During the time when we got to go visit the candidates, I decided to only go to the room with Vilsack. My intent was to observe and listen, but I inevitably got drawn into conversations, perhaps because of my blogger’s badge, perhaps because some people knew who i was and came over to talk with me. I also chose to introduce some people - Maura Keaney had come up to the room and since she is a teacher by background I introduced her to Christie Vilsack and they had a nice talk. I got to talk with Christie several times, and she told me about some of the initiatives on which she is working. I think her own involvement with education has clearly shaped Tom’s response on the issue. It is something about which they both care deeply.
I also got to meet and talk with Ray Mabus, former governor of Mississippi, who is a very strong supporter of Tom Vilsack, and actually thinks Tom could do well in some places in the South because of how he speaks.
Tom Vilsack is terrific at retail politics. That will serve him well in his home state of Iowa, where he knows how to work the caucuses, and he also has the strong support of Tom Harkin. Retail politics is also important in New Hampshire. Kevin Thurman told me that the Vilsack campaign has had help organizing town meetings from Jim Ryan of Merrimack, one of the architects (along with Governor Lynch) of the Democratic takeover this past cycle. Ryan has not endorsed, but is clearly friendly. And I would say Tom Vilsack could surprise in New Hampshire.
In previous cycles I could see Tom winning his home state in a crowded field and using that to leverage a good finish in NH two weeks later and thus generating momentum - and money - for the further contest. Even the addition of Nevada is not necessarily a problem per se, since it will be caucuses, and although the rules for those are not yet announced, one would think there would be some transfer from the knowledge gained in Iowa, especially as there is no track record for how to organize in NV.

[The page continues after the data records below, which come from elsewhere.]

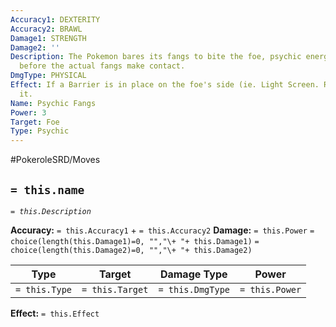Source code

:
 ```yaml
---
Accuracy1: DEXTERITY
Accuracy2: BRAWL
Damage1: STRENGTH
Damage2: ''
Description: The Pokemon bares its fangs to bite the foe, psychic energy begins piercing
  before the actual fangs make contact.
DmgType: PHYSICAL
Effect: If a Barrier is in place on the foe's side (ie. Light Screen. Reflect) destroy
  it.
Name: Psychic Fangs
Power: 3
Target: Foe
Type: Psychic
---
```


#PokeroleSRD/Moves

## `= this.name` 
*`= this.Description`*

**Accuracy:** `= this.Accuracy1` + `= this.Accuracy2`
**Damage:** `= this.Power` `= choice(length(this.Damage1)=0, "","\+ "+ this.Damage1)` `= choice(length(this.Damage2)=0, "","\+ "+ this.Damage2)`

| Type          | Target          | Damage Type          | Power          |
| ------------- | --------------- | ---------------- | -------------- |
| `= this.Type` | `= this.Target` | `= this.DmgType` | `= this.Power` | 

**Effect:** `= this.Effect`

But this cycle may be dangerously compressed. If CA and NJ both move up to early February, I wonder if the contest might become simply an issue of who can do the most paid media in two very expensive markets.
An assessment - I think the Democratic party is actually hungry for someone who is willing to speak strongly on issues. Thus I think Biden’s efforts at a non-binding resolution actually hurt him with many Democratic faithful. Governors who did not have to vote on AUMF do have an advantage over senators who did and who voted wrong and now have to explaining that vote. Richardson and Clark and Vilsack are all pretty forthright that the Congress needs to do far more than non-binding resolutions, and that resonates, not only with Democrats but with much of the American population.
But my sense is that there needs to be something other than Iraq to galvanize the sense Americans have of their country slipping away from them. And I believe that it must be something domestic. Here I think the opposition in the country to No Child Left Behind might be a key - here i think the American people are ahead of the Congress, as they are on Iraq as well. Increasingly we see people as a whole, not just teachers, who see something basically wrong with our test-crazy approach to education. There is a sense of foreboding that there will be a federal takeover - people don’t want a national exam, and anything that seems to move in that direction such as national standards potentially can be something that can truly galvanize a large segment of the population.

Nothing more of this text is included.